[EXERCISE]: Filter the records below and copy every line containing the word "background".
....
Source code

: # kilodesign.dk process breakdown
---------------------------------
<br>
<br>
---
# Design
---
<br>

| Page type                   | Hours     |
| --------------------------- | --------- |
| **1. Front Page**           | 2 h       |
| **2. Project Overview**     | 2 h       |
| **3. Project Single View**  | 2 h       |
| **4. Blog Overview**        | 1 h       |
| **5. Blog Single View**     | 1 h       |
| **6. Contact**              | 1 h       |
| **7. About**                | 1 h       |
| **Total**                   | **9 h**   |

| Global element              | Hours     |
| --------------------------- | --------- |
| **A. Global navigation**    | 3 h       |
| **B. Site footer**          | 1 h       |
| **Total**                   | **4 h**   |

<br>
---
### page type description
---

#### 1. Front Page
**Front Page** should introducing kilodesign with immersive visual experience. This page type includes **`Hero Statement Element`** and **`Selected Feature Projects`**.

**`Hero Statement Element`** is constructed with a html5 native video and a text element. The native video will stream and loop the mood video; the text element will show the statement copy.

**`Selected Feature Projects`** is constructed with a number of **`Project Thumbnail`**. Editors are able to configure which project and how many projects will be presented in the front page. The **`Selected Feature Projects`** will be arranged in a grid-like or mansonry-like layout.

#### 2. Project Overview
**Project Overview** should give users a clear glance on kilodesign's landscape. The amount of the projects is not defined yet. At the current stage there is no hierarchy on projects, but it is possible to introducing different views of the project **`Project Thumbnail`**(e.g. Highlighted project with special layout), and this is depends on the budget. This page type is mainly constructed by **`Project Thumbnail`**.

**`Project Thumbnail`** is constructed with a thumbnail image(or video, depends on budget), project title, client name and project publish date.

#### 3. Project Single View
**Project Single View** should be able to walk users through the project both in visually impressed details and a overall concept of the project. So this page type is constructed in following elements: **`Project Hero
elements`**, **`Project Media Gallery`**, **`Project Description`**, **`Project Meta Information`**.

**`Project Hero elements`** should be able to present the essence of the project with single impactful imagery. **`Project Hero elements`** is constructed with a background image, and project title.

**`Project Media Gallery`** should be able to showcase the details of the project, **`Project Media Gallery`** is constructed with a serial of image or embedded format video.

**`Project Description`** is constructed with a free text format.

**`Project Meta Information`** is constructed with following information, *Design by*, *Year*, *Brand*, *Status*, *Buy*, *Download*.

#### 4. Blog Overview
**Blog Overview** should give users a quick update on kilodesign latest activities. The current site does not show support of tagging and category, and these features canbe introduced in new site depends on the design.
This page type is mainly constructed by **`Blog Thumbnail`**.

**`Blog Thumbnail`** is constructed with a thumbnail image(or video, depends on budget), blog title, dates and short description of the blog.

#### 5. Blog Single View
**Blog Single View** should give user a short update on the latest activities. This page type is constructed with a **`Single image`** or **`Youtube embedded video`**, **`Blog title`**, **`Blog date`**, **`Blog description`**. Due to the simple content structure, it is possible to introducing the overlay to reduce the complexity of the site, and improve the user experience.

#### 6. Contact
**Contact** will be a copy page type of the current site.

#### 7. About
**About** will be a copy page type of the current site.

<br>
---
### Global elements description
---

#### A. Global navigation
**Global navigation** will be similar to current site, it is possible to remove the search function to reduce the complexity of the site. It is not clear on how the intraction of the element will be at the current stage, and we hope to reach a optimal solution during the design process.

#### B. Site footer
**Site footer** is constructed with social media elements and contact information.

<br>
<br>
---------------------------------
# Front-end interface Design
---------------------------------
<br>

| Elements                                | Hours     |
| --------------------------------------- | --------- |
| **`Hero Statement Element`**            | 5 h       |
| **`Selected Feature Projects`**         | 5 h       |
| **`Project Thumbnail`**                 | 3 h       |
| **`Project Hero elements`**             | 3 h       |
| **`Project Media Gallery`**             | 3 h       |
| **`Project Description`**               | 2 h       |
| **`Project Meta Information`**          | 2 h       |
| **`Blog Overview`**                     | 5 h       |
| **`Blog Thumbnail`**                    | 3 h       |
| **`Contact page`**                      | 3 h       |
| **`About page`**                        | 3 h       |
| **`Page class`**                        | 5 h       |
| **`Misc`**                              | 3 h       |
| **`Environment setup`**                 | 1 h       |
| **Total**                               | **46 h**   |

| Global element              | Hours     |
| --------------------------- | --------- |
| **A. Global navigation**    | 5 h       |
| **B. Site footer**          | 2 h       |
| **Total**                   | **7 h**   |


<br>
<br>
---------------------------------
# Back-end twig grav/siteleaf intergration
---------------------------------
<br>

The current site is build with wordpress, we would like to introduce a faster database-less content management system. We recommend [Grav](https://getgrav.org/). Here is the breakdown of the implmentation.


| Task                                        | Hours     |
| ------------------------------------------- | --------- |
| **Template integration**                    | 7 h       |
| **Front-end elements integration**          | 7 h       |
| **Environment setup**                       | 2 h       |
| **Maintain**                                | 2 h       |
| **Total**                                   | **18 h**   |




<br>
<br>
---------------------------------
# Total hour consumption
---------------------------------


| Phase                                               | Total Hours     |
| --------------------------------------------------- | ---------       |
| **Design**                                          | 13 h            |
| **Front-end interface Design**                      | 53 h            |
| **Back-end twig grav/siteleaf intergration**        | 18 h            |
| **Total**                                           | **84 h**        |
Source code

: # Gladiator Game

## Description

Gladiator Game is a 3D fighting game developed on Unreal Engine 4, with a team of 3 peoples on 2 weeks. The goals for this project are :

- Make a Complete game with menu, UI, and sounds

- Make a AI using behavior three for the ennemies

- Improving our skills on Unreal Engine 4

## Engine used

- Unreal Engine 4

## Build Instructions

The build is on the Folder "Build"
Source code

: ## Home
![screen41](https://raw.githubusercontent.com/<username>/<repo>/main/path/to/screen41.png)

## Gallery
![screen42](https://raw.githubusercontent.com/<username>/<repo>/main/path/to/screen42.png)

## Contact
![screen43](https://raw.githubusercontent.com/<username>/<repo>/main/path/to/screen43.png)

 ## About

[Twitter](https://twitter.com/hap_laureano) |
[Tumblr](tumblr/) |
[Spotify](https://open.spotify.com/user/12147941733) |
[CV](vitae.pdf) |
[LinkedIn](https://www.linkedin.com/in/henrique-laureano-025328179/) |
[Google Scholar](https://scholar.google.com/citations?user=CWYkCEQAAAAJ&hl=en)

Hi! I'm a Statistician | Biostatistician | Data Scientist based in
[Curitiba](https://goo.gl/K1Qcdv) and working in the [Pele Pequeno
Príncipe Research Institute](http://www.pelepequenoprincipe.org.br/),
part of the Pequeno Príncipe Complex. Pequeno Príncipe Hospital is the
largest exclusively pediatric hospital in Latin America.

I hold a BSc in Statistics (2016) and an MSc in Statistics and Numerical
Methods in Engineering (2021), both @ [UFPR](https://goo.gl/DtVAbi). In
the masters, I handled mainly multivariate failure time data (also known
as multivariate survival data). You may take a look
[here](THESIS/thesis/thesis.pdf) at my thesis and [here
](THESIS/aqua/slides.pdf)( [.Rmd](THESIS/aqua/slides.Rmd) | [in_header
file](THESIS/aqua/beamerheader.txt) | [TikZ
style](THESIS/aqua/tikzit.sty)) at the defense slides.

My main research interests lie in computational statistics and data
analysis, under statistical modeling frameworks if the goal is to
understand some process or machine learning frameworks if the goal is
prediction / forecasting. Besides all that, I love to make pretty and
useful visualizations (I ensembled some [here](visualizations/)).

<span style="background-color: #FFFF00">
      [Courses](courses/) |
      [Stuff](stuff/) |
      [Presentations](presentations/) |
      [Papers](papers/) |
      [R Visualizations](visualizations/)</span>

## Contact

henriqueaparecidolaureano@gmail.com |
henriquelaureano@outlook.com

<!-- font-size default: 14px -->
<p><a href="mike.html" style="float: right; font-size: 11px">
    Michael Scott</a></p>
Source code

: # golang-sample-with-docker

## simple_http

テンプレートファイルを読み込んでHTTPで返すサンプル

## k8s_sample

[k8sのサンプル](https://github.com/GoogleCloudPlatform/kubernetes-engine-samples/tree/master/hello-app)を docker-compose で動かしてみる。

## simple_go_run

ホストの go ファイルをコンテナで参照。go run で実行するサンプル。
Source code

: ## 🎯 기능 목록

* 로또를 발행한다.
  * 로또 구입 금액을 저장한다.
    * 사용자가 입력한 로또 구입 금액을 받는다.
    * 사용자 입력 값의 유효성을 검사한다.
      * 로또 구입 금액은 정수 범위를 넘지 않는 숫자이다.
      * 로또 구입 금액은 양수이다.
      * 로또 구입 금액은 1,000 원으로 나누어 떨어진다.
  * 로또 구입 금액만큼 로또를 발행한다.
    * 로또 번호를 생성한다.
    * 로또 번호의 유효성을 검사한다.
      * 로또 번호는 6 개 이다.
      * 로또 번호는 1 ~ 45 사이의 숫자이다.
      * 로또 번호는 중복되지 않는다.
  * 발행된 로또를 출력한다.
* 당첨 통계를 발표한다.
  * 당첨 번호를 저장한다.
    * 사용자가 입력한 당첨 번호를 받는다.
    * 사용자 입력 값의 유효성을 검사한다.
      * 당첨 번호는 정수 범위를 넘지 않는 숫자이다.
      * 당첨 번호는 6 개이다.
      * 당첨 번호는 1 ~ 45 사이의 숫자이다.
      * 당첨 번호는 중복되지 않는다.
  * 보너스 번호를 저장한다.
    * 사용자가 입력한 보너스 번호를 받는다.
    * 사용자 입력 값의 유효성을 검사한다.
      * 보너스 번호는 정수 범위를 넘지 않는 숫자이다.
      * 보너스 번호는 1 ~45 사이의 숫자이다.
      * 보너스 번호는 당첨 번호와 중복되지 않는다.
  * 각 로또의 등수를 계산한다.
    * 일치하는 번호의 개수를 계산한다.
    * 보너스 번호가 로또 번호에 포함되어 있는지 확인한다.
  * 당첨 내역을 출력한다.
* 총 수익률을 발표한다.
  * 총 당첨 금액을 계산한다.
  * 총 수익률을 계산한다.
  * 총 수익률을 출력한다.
....
[RESPONSE BELOW]:
**`Project Hero elements`** should be able to present the essence of the project with single impactful imagery. **`Project Hero elements`** is constructed with a background image, and project title.
<span style="background-color: #FFFF00">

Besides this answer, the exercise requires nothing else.